A couple of hours later Eli turned up with his family. Who’s Eli? Explaining him
isn’t exactly one of the easiest things to do, as our relationship was complicated to
say the least. Foremost, he’s my best friend, even with his over-protective nature,
which I think stems from his need to look out for me, kind of like how I imagined a
brother would for a sister. This would make sense as I’ve always been really close to
his family, who seem to have been in my life for forever. Yes, it was helped by the
fact they lived in the same neighbourhood as us and that he went to the same high
school as me; but more than that Eli seems to have been there at all my major life
events. From losing my first tooth, to falling off my bike and then taking me for walks
in the forest when I needed the company, he’s always been there, someone I could
And again on this eventful day, he turned up knowing exactly what I needed: for
someone not to say anything, but instead just to sit with me. He completely ignored
his mother’s sobs as he only had eyes for me, walking quickly over to my bed and
wrapping his arms around me. He pulled me onto his lap and once again I seemed
to fit perfectly as he cocooned me, wrapping his arms around my back, his warmth
spreading through me like a drug. We were both seniors but he looked older,
probably due to the growth spurt he had had over the summer. At six foot one he
was a whole seven inches taller than me and had these tanned muscular arms that
were freakishly strong, probably due to his part-time job as a labourer on the local
farm. His dark blond hair spent most of the time being brushed back from his
forehead, as it always fell into his eyes, but it always really suited him that way. One
of the things I loved most about him were his eyes, which sparkled different shades
of emerald green and I swear just looking at them let me know how he was feeling.
On that day they had been a dull green.
I know the way I’m describing him might make you wonder why I’m not talking
about him as something more than just a friend, but that’s the complicated part. You
see, my feelings for him are purely platonic, but I don’t think he feels the same. The
way Eli looks at me sometimes…the subtle hints…the way he grabs my hand and
won’t let go, I think he wants something more and I’m not sure what to do about it.
And however selfish this might sound, I need him in my life and can’t mess up our
friendship, even to see if there could possibly be something more to our relationship.
What if it all went wrong?
“Hey Thea,” Eli had whispered into my ear. “Mom says that when you’re
discharged you’re coming home with us, period. No arguing.” I’d squeezed him back,
gratefully burying my face in the crook of his neck, unable to communicate how
much he and his family meant to me. At least they would be able to keep the
loneliness at bay.
We sat like that for ages, me just breathing in his woody, musky smell, wondering
how I was meant to function again. He twisted strands of my dark brown hair around
his fingers and occasionally stroked his thumb along the side of my chin in a
soothing manner.
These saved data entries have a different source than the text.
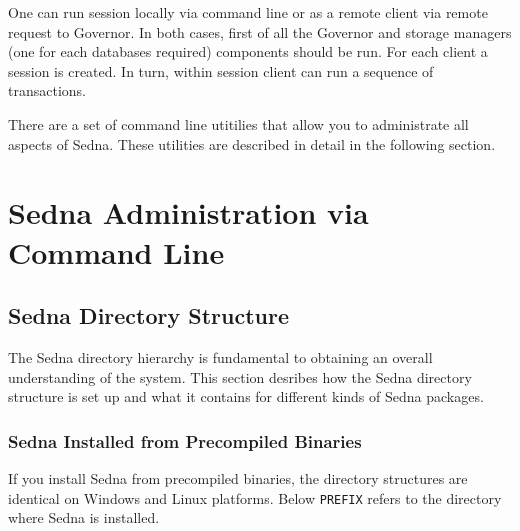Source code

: \documentclass[a4paper,12pt]{article}
\begin{document}
One can run session locally via command line or as a remote client via remote request to Governor. In both cases, first of all the Governor and storage managers (one for each databases required) components should be run. For each client a session is created. In turn, within session client can run a sequence of transactions.



There are a set of command line utitilies that allow you to administrate all aspects of Sedna.
These utilities are described in detail in the following section.

\section{Sedna Administration via Command Line}

\subsection{Sedna Directory Structure}
\label{sec:dir-structure}
The Sedna directory hierarchy is fundamental to obtaining an overall understanding of the system. This section desribes 
how the Sedna directory structure is set up and what it contains for different kinds of Sedna packages.

\subsubsection{Sedna Installed from Precompiled Binaries}
\label{sec:binary-pack}
If you install Sedna from precompiled binaries, the directory structures are identical on Windows and Linux platforms.
Below \verb!PREFIX! refers to the directory where Sedna is installed.
\end{document}
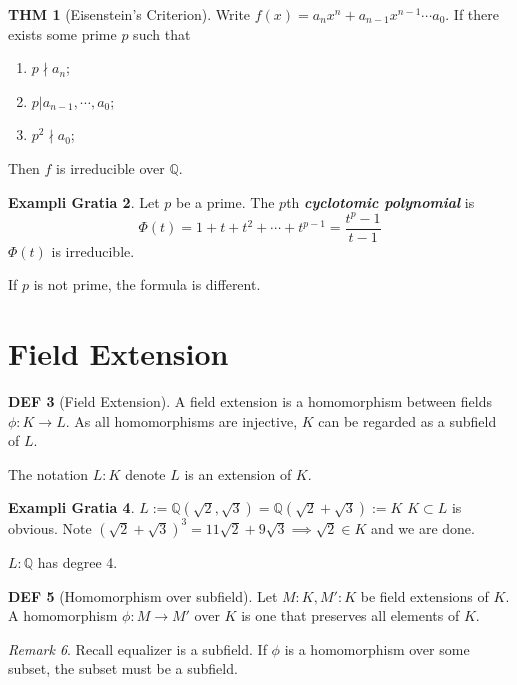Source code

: \documentclass[twocolumn]{article}
\renewcommand{\emph}[1]{\textbf{\textit{#1}}}
\newcommand{\Q}{\mathbb{Q}}
\theoremstyle{definition}
\newtheorem{thm}{THM}
\newtheorem{example}[thm]{Exampli Gratia}
\newtheorem{defi}[thm]{DEF}
\theoremstyle{remark}
\newtheorem{remark}[thm]{Remark}
\begin{document}
\begin{thm}[Eisenstein's Criterion]
	Write $f(x) = a_n x^n + a_{n-1}x^{n-1} \cdots a_0$.
	If there exists some prime $p$ such that 
	\begin{enumerate}
		\item $p \nmid a_n$;
		\item $p | a_{n-1}, \cdots, a_0$;
		\item $p^2 \nmid  a_0$;
	\end{enumerate}
	Then $f$ is irreducible over $\Q$.
\end{thm}

\begin{example}
	Let $p$ be a prime. 
	The $p$th \emph{cyclotomic polynomial} is 
	$$
		\Phi(t) = 1 + t + t^2 + \cdots + t^{p-1} = \frac{t^p - 1}{t - 1}
	$$
	$\Phi(t)$ is irreducible.

	If $p$ is not prime, the formula is different.
\end{example}

\section{Field Extension}

\begin{defi}[Field Extension]
	A field extension is a homomorphism between fields $\phi: K \rightarrow L$. 
	As all homomorphisms are injective, $K$ can be regarded as a subfield of $L$.

	The notation $L:K$ denote $L$ is an extension of $K$.
\end{defi}

\begin{example}
	$L := \Q(\sqrt{2}, \sqrt{3}) = \Q(\sqrt{2} + \sqrt{3}) := K$
	$K \subset L$ is obvious.
	Note $(\sqrt{2} + \sqrt{3})^3 = 11 \sqrt{2} + 9 \sqrt{3} \implies \sqrt{2} \in K$ and we are done.

	$L : \Q$ has degree 4.
\end{example}

\begin{defi}[Homomorphism over subfield]
	Let $M : K, M' : K$ be field extensions of $K$. A homomorphism $\phi: M \rightarrow M'$ over $K$ is one that preserves all elements of $K$.
\end{defi}

\begin{remark}
	Recall equalizer is a subfield. If $\phi$ is a homomorphism over some subset, the subset must be a subfield.
\end{remark}
\end{document}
I could hear his mother and father in deep discussions with the
police officers, and heard them say it was a miracle I was alive. Tell me about it. The
only other person who had been around was Eli’s four-year- old sister Leela, who
kept coming up with big, round, sad eyes, patting me on the leg whilst trying to get
me to take Buggles, her much loved toy rabbit. She had known something was
wrong and had tried her hardest to fix it in the only way she knew how.
That was four months ago, and although I’ve spent most of my time since then
feeling numb and totally lost, I have begun to smile again and do normal things like
getting up in the morning and going to school. If only these dreams would go away.
There was nothing I could do about what had happened, but still my brain was
making me re-play it over and over again. However, this latest dream was different.
Whenever I had dreamt about the crash, before the part where the orange glow
appeared, I could see the faces of the bystanders with their horrified looks as we
began to tip over. But this last time there was another face of a man who looked at
me – and I mean really looked at me – as though he knew me. For some reason his
eyes glowed with an intense ferocity and the sneer on his face only added to the
anger that seemed to radiate off him. I couldn’t work out what I had ever done to him,
or why I hadn’t seen him in my dreams before.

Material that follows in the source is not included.